- [DIRECTIONS]:
From the data underneath, reproduce exactly the stretch that begins at the line with "work correctly |" and ends after the line with "- **BookViewer**: Search".

- [DATA FOR THIS EXERCISE]:

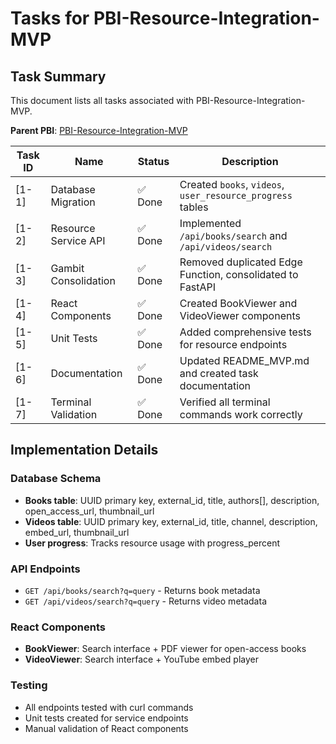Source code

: # Tasks for PBI-Resource-Integration-MVP

## Task Summary
This document lists all tasks associated with PBI-Resource-Integration-MVP.

**Parent PBI**: [PBI-Resource-Integration-MVP](./prd.md)

| Task ID | Name | Status | Description |
|---------|------|--------|-------------|
| [1-1] | Database Migration | ✅ Done | Created `books`, `videos`, `user_resource_progress` tables |
| [1-2] | Resource Service API | ✅ Done | Implemented `/api/books/search` and `/api/videos/search` |
| [1-3] | Gambit Consolidation | ✅ Done | Removed duplicated Edge Function, consolidated to FastAPI |
| [1-4] | React Components | ✅ Done | Created BookViewer and VideoViewer components |
| [1-5] | Unit Tests | ✅ Done | Added comprehensive tests for resource endpoints |
| [1-6] | Documentation | ✅ Done | Updated README_MVP.md and created task documentation |
| [1-7] | Terminal Validation | ✅ Done | Verified all terminal commands work correctly |

## Implementation Details

### Database Schema
- **Books table**: UUID primary key, external_id, title, authors[], description, open_access_url, thumbnail_url
- **Videos table**: UUID primary key, external_id, title, channel, description, embed_url, thumbnail_url
- **User progress**: Tracks resource usage with progress_percent

### API Endpoints
- `GET /api/books/search?q=query` - Returns book metadata
- `GET /api/videos/search?q=query` - Returns video metadata

### React Components
- **BookViewer**: Search interface + PDF viewer for open-access books
- **VideoViewer**: Search interface + YouTube embed player

### Testing
- All endpoints tested with curl commands
- Unit tests created for service endpoints
- Manual validation of React components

- [EXERCISE OUTPUT]:
| [1-7] | Terminal Validation | ✅ Done | Verified all terminal commands work correctly |

## Implementation Details

### Database Schema
- **Books table**: UUID primary key, external_id, title, authors[], description, open_access_url, thumbnail_url
- **Videos table**: UUID primary key, external_id, title, channel, description, embed_url, thumbnail_url
- **User progress**: Tracks resource usage with progress_percent

### API Endpoints
- `GET /api/books/search?q=query` - Returns book metadata
- `GET /api/videos/search?q=query` - Returns video metadata

### React Components
- **BookViewer**: Search interface + PDF viewer for open-access books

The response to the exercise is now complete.